### TASK DESCRIPTION
The entries that follow include a run beginning at the line with "as those can" and ending at the line with "They then perform"; restate that run word for word and leave the rest out.

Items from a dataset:

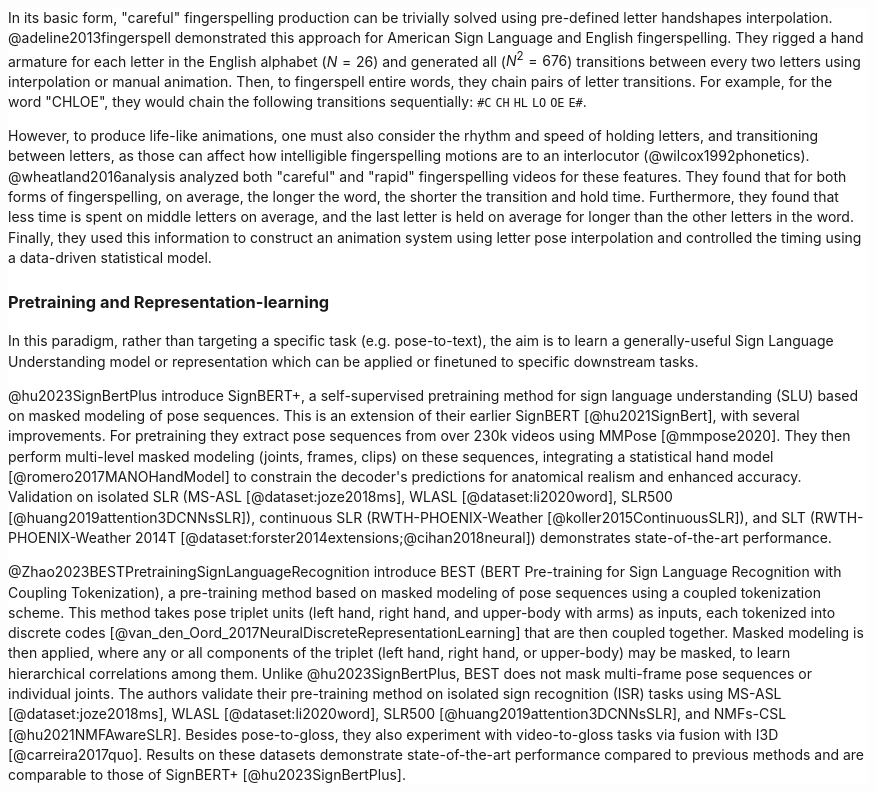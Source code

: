 In its basic form, "careful" fingerspelling production can be trivially solved using pre-defined letter handshapes interpolation.
@adeline2013fingerspell demonstrated this approach for American Sign Language and English fingerspelling.
They rigged a hand armature for each letter in the English alphabet ($N=26$) and generated all ($N^2=676$) transitions between every two letters using interpolation or manual animation.
Then, to fingerspell entire words, they chain pairs of letter transitions.
For example, for the word "CHLOE", they would chain the following transitions sequentially: `#C` `CH` `HL` `LO` `OE` `E#`.

However, to produce life-like animations, one must also consider the rhythm and speed of holding letters, and transitioning between letters,
as those can affect how intelligible fingerspelling motions are to an interlocutor (@wilcox1992phonetics).
@wheatland2016analysis analyzed both "careful" and "rapid" fingerspelling videos for these features.
They found that for both forms of fingerspelling, on average, the longer the word, the shorter the transition and hold time.
Furthermore, they found that less time is spent on middle letters on average, and the last letter is held on average for longer than the other letters in the word.
Finally, they used this information to construct an animation system using letter pose interpolation and controlled the timing using a data-driven statistical model.

### Pretraining and Representation-learning



In this paradigm, rather than targeting a specific task (e.g. pose-to-text), the aim is to learn a generally-useful Sign Language Understanding model or representation which can be applied or finetuned to specific downstream tasks.

@hu2023SignBertPlus introduce SignBERT+, a self-supervised pretraining method for sign language understanding (SLU) based on masked modeling of pose sequences.
This is an extension of their earlier SignBERT [@hu2021SignBert], with several improvements.
For pretraining they extract pose sequences from over 230k videos using MMPose [@mmpose2020].
They then perform multi-level masked modeling (joints, frames, clips) on these sequences, integrating a statistical hand model [@romero2017MANOHandModel] to constrain the decoder's predictions for anatomical realism and enhanced accuracy.
Validation on isolated SLR (MS-ASL [@dataset:joze2018ms], WLASL [@dataset:li2020word], SLR500 [@huang2019attention3DCNNsSLR]), continuous SLR (RWTH-PHOENIX-Weather [@koller2015ContinuousSLR]), and SLT (RWTH-PHOENIX-Weather 2014T [@dataset:forster2014extensions;@cihan2018neural]) demonstrates state-of-the-art performance.


@Zhao2023BESTPretrainingSignLanguageRecognition introduce BEST (BERT Pre-training for Sign Language Recognition with Coupling Tokenization), a pre-training method based on masked modeling of pose sequences using a coupled tokenization scheme.
This method takes pose triplet units (left hand, right hand, and upper-body with arms) as inputs, each tokenized into discrete codes [@van_den_Oord_2017NeuralDiscreteRepresentationLearning] that are then coupled together.
Masked modeling is then applied, where any or all components of the triplet (left hand, right hand, or upper-body) may be masked, to learn hierarchical correlations among them.
Unlike @hu2023SignBertPlus, BEST does not mask multi-frame pose sequences or individual joints.
The authors validate their pre-training method on isolated sign recognition (ISR) tasks using MS-ASL [@dataset:joze2018ms], WLASL [@dataset:li2020word], SLR500 [@huang2019attention3DCNNsSLR], and NMFs-CSL [@hu2021NMFAwareSLR].
Besides pose-to-gloss, they also experiment with video-to-gloss tasks via fusion with I3D [@carreira2017quo].
Results on these datasets demonstrate state-of-the-art performance compared to previous methods and are comparable to those of SignBERT+ [@hu2023SignBertPlus].


[^deaf]: When capitalized, "Deaf" refers to a community of deaf people who share a language and a culture, whereas the lowercase "deaf" refers to the audiological condition of not hearing. We follow the more recent convention of abandoning a distinction between "Deaf" and "deaf", using the latter term also to refer to (deaf) members of the sign language community [@napier-leeson-2016;@kusters-et-al-2017].
[^asl-specific]: We mainly refer to ASL, where most sign language research has been conducted, but not exclusively.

### TASK SOLUTION
as those can affect how intelligible fingerspelling motions are to an interlocutor (@wilcox1992phonetics).
@wheatland2016analysis analyzed both "careful" and "rapid" fingerspelling videos for these features.
They found that for both forms of fingerspelling, on average, the longer the word, the shorter the transition and hold time.
Furthermore, they found that less time is spent on middle letters on average, and the last letter is held on average for longer than the other letters in the word.
Finally, they used this information to construct an animation system using letter pose interpolation and controlled the timing using a data-driven statistical model.

### Pretraining and Representation-learning



In this paradigm, rather than targeting a specific task (e.g. pose-to-text), the aim is to learn a generally-useful Sign Language Understanding model or representation which can be applied or finetuned to specific downstream tasks.

@hu2023SignBertPlus introduce SignBERT+, a self-supervised pretraining method for sign language understanding (SLU) based on masked modeling of pose sequences.
This is an extension of their earlier SignBERT [@hu2021SignBert], with several improvements.
For pretraining they extract pose sequences from over 230k videos using MMPose [@mmpose2020].
They then perform multi-level masked modeling (joints, frames, clips) on these sequences, integrating a statistical hand model [@romero2017MANOHandModel] to constrain the decoder's predictions for anatomical realism and enhanced accuracy.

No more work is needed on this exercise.